When the United Nations Security Council passed Resolution 1325 in October of 2000, its aim was integration of women into every phase of conflict resolution while also combatting gender-based violence. Although the resolution’s passing was a watershed moment, says UCI political science assistant professor Heidi Hardt, more action is needed to address women’s underrepresentation in international conflict prevention, management and resolution efforts.

“Integrating women into these processes matters,” she says. “Scholars have shown that women’s participation can increase the probability that peace agreements last. A growing body of research finds that women’s security affects states’ security.”

Despite this evidence, many international organizations have not completed the implementation of 1325, and data collection remains uneven and participation is only partially monitored.

Working with an international team of academic, military and policy research leaders, Hardt and her collaborators have a plan. NATO’s Emerging Security Challenges Division has awarded the team more than $210,000 through their Science for Peace and Security program for a two-year project that will result in:

  • Research and scholarly publications on women’s participation and effectiveness in the security and defense sector
  • An on-site and online gender-awareness and sexual harassment training course tailored for NATO civilian and military staff
  • A gender awareness handbook for all NATO practitioners

“NATO is the world’s largest military organization,” says Hardt. “By producing research on gender mainstreaming and by creating a gender awareness course, we have a unique opportunity to affect change.”

Depending on trials, NATO may choose to require the course for all incoming civilian and military staff at NATO headquarters in Brussels, Belgium.

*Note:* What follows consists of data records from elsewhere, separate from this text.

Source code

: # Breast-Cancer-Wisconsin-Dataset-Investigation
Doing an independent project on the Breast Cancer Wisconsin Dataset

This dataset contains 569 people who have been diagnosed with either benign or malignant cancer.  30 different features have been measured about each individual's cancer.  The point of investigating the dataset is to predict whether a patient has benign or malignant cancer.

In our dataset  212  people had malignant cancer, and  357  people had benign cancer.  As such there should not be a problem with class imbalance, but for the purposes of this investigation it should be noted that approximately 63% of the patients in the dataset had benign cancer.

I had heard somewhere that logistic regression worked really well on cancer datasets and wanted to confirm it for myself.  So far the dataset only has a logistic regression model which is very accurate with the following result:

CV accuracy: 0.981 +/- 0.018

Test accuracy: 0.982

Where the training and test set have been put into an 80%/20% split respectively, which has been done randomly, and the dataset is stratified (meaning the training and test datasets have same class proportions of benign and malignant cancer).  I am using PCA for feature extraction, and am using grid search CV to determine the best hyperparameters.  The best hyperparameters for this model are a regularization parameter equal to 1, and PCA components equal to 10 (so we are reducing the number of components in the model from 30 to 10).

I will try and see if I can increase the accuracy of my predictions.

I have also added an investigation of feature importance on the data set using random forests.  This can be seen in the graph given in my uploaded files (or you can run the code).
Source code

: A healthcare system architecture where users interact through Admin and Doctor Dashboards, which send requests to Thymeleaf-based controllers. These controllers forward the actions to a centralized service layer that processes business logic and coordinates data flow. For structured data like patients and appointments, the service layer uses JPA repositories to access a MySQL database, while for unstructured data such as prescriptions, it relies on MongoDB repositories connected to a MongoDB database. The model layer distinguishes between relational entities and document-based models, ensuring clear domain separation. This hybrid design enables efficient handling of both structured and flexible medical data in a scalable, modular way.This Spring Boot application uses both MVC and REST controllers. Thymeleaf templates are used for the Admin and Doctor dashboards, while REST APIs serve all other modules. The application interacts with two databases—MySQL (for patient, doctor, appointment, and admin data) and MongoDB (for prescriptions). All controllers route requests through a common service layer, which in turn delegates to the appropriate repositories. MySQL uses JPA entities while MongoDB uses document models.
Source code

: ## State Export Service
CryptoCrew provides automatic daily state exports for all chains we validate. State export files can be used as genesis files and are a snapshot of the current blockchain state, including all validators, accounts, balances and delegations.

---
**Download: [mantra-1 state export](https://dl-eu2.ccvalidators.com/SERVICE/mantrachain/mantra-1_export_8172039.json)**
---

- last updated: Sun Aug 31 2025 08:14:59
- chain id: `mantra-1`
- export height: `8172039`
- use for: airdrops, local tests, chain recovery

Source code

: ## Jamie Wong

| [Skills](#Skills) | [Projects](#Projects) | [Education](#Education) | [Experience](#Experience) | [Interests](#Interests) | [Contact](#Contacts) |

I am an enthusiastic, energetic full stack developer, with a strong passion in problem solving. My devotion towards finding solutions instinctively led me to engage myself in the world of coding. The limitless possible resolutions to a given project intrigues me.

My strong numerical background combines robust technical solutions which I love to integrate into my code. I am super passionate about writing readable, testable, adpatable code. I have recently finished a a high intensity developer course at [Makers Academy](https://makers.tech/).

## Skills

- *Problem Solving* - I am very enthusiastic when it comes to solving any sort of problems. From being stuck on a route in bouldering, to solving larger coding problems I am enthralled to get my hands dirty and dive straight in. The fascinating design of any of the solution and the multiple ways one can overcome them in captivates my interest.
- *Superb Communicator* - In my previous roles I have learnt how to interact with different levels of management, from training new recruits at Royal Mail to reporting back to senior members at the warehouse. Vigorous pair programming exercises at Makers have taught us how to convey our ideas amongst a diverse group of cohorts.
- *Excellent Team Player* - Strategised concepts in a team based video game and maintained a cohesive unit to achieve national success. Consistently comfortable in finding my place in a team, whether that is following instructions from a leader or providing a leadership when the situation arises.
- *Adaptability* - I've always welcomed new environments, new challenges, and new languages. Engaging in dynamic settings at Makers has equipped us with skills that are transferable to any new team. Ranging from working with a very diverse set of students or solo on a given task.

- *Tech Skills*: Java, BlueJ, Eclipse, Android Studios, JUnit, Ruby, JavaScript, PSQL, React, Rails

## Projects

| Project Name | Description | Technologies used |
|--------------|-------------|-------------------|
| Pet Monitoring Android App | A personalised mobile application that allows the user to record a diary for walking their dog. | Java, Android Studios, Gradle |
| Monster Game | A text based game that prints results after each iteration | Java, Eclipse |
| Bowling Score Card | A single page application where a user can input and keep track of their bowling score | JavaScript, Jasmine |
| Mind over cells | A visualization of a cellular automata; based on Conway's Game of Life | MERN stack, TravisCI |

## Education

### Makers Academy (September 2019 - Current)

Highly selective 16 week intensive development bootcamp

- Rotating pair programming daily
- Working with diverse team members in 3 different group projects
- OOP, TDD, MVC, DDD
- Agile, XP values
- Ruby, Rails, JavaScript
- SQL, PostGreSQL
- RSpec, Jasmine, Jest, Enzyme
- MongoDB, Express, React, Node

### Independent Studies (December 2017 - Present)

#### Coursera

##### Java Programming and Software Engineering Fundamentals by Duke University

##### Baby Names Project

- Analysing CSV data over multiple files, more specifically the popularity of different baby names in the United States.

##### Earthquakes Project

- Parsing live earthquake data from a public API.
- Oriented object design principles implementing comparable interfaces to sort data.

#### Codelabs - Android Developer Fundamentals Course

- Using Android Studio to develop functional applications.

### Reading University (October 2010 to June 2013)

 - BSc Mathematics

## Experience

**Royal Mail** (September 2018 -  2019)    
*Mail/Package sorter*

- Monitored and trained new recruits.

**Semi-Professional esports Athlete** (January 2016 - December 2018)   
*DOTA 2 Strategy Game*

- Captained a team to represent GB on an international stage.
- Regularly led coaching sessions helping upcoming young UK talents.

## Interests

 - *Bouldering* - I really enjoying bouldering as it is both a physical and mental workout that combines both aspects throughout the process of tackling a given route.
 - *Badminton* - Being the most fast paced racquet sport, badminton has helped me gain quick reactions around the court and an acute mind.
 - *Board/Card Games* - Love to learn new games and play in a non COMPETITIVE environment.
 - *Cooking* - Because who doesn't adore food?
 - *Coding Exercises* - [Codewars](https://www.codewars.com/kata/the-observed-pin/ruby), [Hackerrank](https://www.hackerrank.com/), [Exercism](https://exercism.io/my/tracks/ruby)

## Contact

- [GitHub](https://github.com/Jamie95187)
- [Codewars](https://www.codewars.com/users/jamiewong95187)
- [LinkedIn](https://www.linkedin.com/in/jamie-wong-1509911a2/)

Professor Hardt is collaborating on this project with Stéfanie von Hlatky, assistant professor of political studies at Queen’s University (Ontario), director of the Queen’s Centre for International and Defence Policy, and founder of Women in International Security - Canada. Also involved with the work are Australian Army Lieutenant-Colonel Darleen Young, who is leading the Women Peace and Security Gender and Child Protection and Gender Advisor Army Operations, and Jennifer Freeman, senior program officer for Women, Peace and Security at the Joan B. Kroc Institute for Peace and Justice, University of San Diego. The project begins this spring and will conclude in the spring of 2018.